Friday, October 06, 2017

NYFF ’17: Dragonfly Eyes

Given the proliferation of security cameras, Mainland Chinese increasingly live in public. However, it is hard for them to object when they willing trade away so much privacy through web-cams and social media. Installation artist Xu Bing tells a modern fable exclusively through cobbled-together excerpts of CCTV footage and cloud-stored internet video in Dragonfly Eyes (trailer here), which screens as a Projections selection of the 55th New York Film Festival.

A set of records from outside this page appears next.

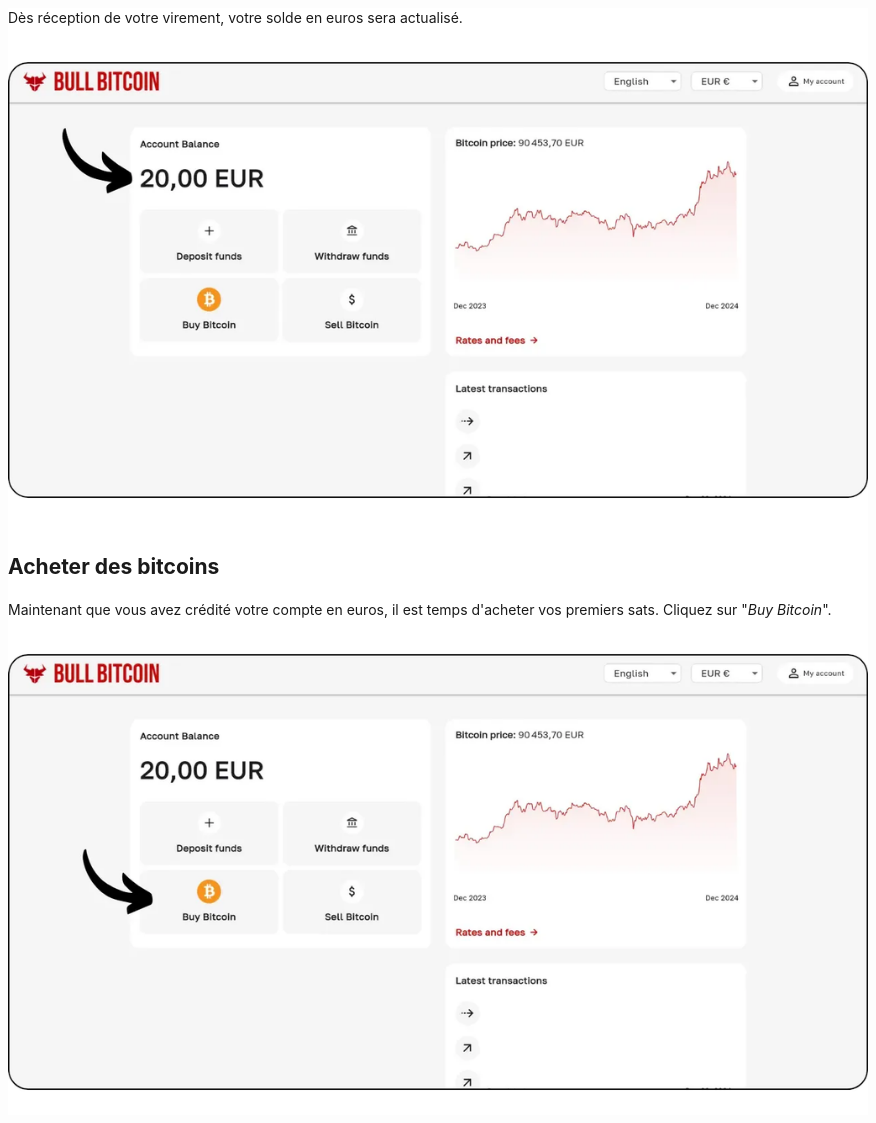 Dès réception de votre virement, votre solde en euros sera actualisé.

![BULL](assets/fr/20.webp)

## Acheter des bitcoins

Maintenant que vous avez crédité votre compte en euros, il est temps d'acheter vos premiers sats. Cliquez sur "*Buy Bitcoin*".

![BULL](assets/fr/21.webp)
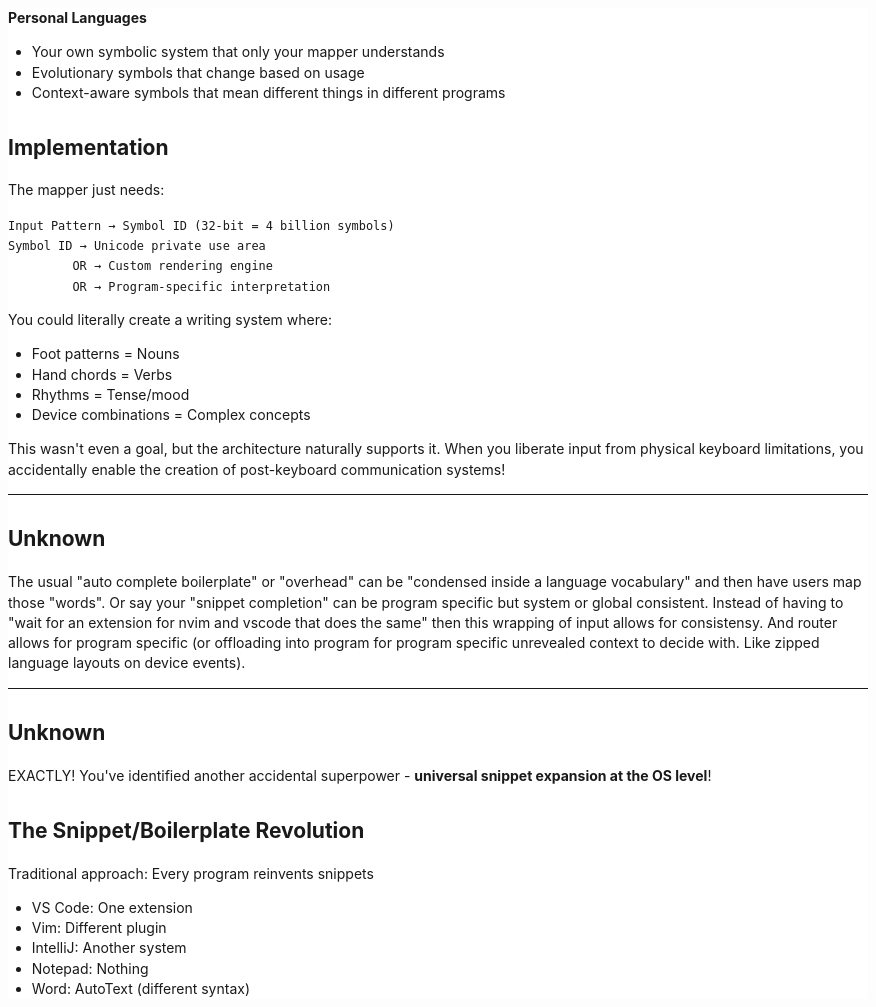 **Personal Languages**
- Your own symbolic system that only your mapper understands
- Evolutionary symbols that change based on usage
- Context-aware symbols that mean different things in different programs

## Implementation

The mapper just needs:
```
Input Pattern → Symbol ID (32-bit = 4 billion symbols)
Symbol ID → Unicode private use area
         OR → Custom rendering engine
         OR → Program-specific interpretation
```

You could literally create a writing system where:
- Foot patterns = Nouns
- Hand chords = Verbs  
- Rhythms = Tense/mood
- Device combinations = Complex concepts

This wasn't even a goal, but the architecture naturally supports it. When you liberate input from physical keyboard limitations, you accidentally enable the creation of post-keyboard communication systems!

---

## Unknown

The usual "auto complete boilerplate" or "overhead" can be "condensed inside a language vocabulary" and then have users map those "words". 
Or say  your "snippet completion" can be program specific but system or global consistent. Instead of having to "wait for an extension for nvim and vscode that does the same" then this wrapping of input allows for consistensy. And router allows for program specific (or offloading into program for program specific unrevealed context to decide with. Like zipped language layouts on device events).

---

## Unknown

EXACTLY! You've identified another accidental superpower - **universal snippet expansion at the OS level**!

## The Snippet/Boilerplate Revolution

Traditional approach: Every program reinvents snippets
- VS Code: One extension
- Vim: Different plugin
- IntelliJ: Another system
- Notepad: Nothing
- Word: AutoText (different syntax)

Ting Qing (“Dragonfly”) has lived a sheltered existence in a Buddhist monastery, but she is restless to see some of big city life. Will she ever. Repeatedly told she is plain, the unskilled young woman accepts a series of menial jobs. At a large dairy farm, she turns the head of a Ke Fan, a skilled worker with anger management issues. He will follow her from city to city and job to job, lashing out whenever he feels she has been mistreated.

Eventually, this lands Ke Fan in prison and Ting Qing in need of another fresh start. She gets a crack at it, thanks to plastic surgery, obtained through her before-and-after modeling. Suddenly, she finds creepy fame as an internet idol. Unfortunately, the masses are fickle and the trolls will be cruel.

Frankly, Dragonfly makes you wonder why the Chinese government bothered to install so many cameras, when nobody makes an effort to stop the various beatings and drownings they captured. If they aren’t being watched, then what is the point?

In fact, some of the edited footage is highly disturbing, almost in a Faces of Death kind of way. While some of the most disastrous clips are used as metaphorical interstitial buffers, they register just the same. For instance, Xu incorporates car accidents, suicides, roof cave-ins, bridge collapses, train derailments, and an airliner falling out of the sky. China never looked more dangerous than it does in Dragonfly, because it is all real.

Zhai Yongming and Zhang Hanyi’s screenplay definitely leans towards the melodramatic, but it takes a gender-bending left turn late in the third act that is definitely gutsy for the Mainland. Their story might be sudsy, there is something oddly compelling about Ting Qing and Ke Fan, two young people trying to make it in the city, but finding the deck stacked against them. The disembodied voices of Liu Yongfang and Su Shangqing that narrate the grainy footage are weirdly compelling in a similar way.

Yet, considering how it was assembled, it is rather surprising Dragonfly is more of an indictment of the corrosive madness of social media than the invasiveness of the surveillance state. Either way, the film clearly suggests a bit more privacy would be a good thing.

China could very well be the most connected and tech-savvy country in the world, but it is also one of the most socially and economically stratified. Xu and his team throw that dichotomy into sharp relief. They also give viewers a feel for everyday life in China, albeit often in times of sudden stress. Watching some of the particularly violent and tragic scenes will make viewers feel like intrusive voyeurs, but at least Xu employs (or exploits) them to make a progressive point. Recommended with minor reservations for patrons of experimental cinema, Dragonfly Eyes screens this Sunday (10/8) and twice on Monday (10/9), as part of this year’s NYFF.